THE number of asylum requests received by Spain by the end of this year is expected to reach 18,000, more than three times the number dealt with last year, the Minister of the Interior has announced at Congress.
This figure, Minister Jorge Fernandez Diaz explained, does not include applications from Spain’s quota of assigned refugees within the EU’s relocation programme, meaning the total will actually be much higher.
Last year Spain dealt with just 5,941 requests; the highest figure since before the recession hit.
Of the total amount of applicants expected by the end of 2015, Fernandez Diaz explained, Syrian refugees will make more than half and 90 per cent of these will be placed at Melilla’s Asylum and Refuge Office on the Benin Enzar border.

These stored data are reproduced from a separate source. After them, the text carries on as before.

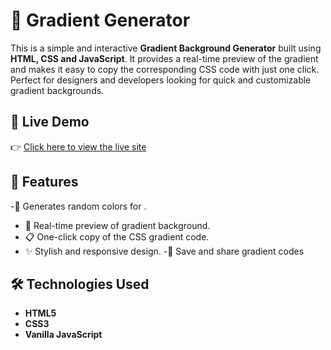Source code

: # 🎨 Gradient Generator

This is a simple and interactive **Gradient Background Generator** built using **HTML, CSS and JavaScript**. It provides a real-time preview of the gradient and makes it easy to copy the corresponding CSS code with just one click. Perfect for designers and developers looking for quick and customizable gradient backgrounds.


## 🔗 Live Demo

👉 [Click here to view the live site](https://nikitagupta-dev.github.io/Background-Gradient-Generator/)  


## 🚀 Features

-🎲 Generates random colors for .
- 🎨 Real-time preview of gradient background.
- 📋 One-click copy of the CSS gradient code.
- ✨ Stylish and responsive design.
-🎨 Save and share gradient codes 


## 🛠️ Technologies Used

- **HTML5**
- **CSS3**
- **Vanilla JavaScript**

So far this year, approximately 10,000 applications have been put in and dozens more come in every day, Fernandez Diaz said, leading the government to try and speed the process up to prepare for its assigned refugees.

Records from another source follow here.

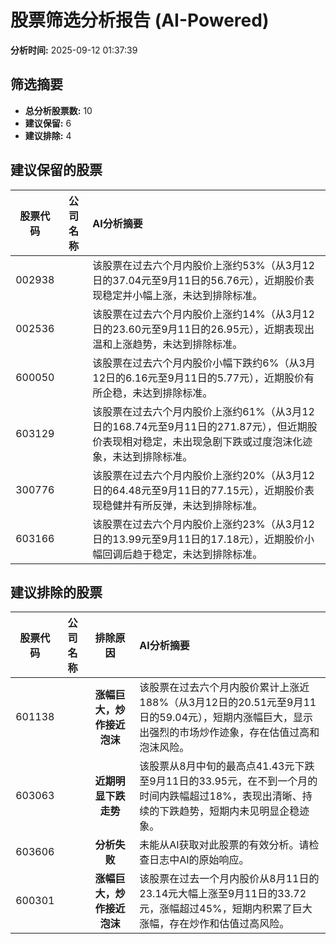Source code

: # 股票筛选分析报告 (AI-Powered)

**分析时间:** 2025-09-12 01:37:39

## 筛选摘要

- **总分析股票数:** 10
- **建议保留:** 6
- **建议排除:** 4

## 建议保留的股票

| 股票代码 | 公司名称 | AI分析摘要 |
|:---:|:---:|:---|
| 002938 |  | 该股票在过去六个月内股价上涨约53%（从3月12日的37.04元至9月11日的56.76元），近期股价表现稳定并小幅上涨，未达到排除标准。 |
| 002536 |  | 该股票在过去六个月内股价上涨约14%（从3月12日的23.60元至9月11日的26.95元），近期表现出温和上涨趋势，未达到排除标准。 |
| 600050 |  | 该股票在过去六个月内股价小幅下跌约6%（从3月12日的6.16元至9月11日的5.77元），近期股价有所企稳，未达到排除标准。 |
| 603129 |  | 该股票在过去六个月内股价上涨约61%（从3月12日的168.74元至9月11日的271.87元），但近期股价表现相对稳定，未出现急剧下跌或过度泡沫化迹象，未达到排除标准。 |
| 300776 |  | 该股票在过去六个月内股价上涨约20%（从3月12日的64.48元至9月11日的77.15元），近期股价表现稳健并有所反弹，未达到排除标准。 |
| 603166 |  | 该股票在过去六个月内股价上涨约23%（从3月12日的13.99元至9月11日的17.18元），近期股价小幅回调后趋于稳定，未达到排除标准。 |

## 建议排除的股票

| 股票代码 | 公司名称 | 排除原因 | AI分析摘要 |
|:---:|:---:|:---:|:---|
| 601138 |  | **涨幅巨大，炒作接近泡沫** | 该股票在过去六个月内股价累计上涨近188%（从3月12日的20.51元至9月11日的59.04元），短期内涨幅巨大，显示出强烈的市场炒作迹象，存在估值过高和泡沫风险。 |
| 603063 |  | **近期明显下跌走势** | 该股票从8月中旬的最高点41.43元下跌至9月11日的33.95元，在不到一个月的时间内跌幅超过18%，表现出清晰、持续的下跌趋势，短期内未见明显企稳迹象。 |
| 603606 |  | **分析失败** | 未能从AI获取对此股票的有效分析。请检查日志中AI的原始响应。 |
| 600301 |  | **涨幅巨大，炒作接近泡沫** | 该股票在过去一个月内股价从8月11日的23.14元大幅上涨至9月11日的33.72元，涨幅超过45%，短期内积累了巨大涨幅，存在炒作和估值过高风险。 |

Spain, the minister insisted, is ready to take the refugees in and is waiting for Italy and Greece, where most will be coming from, to follow the established transfer procedures.
While addressing Congress on the matter, Fernandez Diaz stressed the need to distinguish between political refugees and illegal immigrants, although both, he insisted, are human beings fleeing from problems, war in one case and hunger in the other.
Europe, he explained, has agreed that the two cases must be treated differently and while migrants must be returned to their countries of origin, political asylum seekers must be taken in and granted international protection.
Taking in refugees, the minister concluded, should not be seen as a problem, rather a chance of further development for the host countries.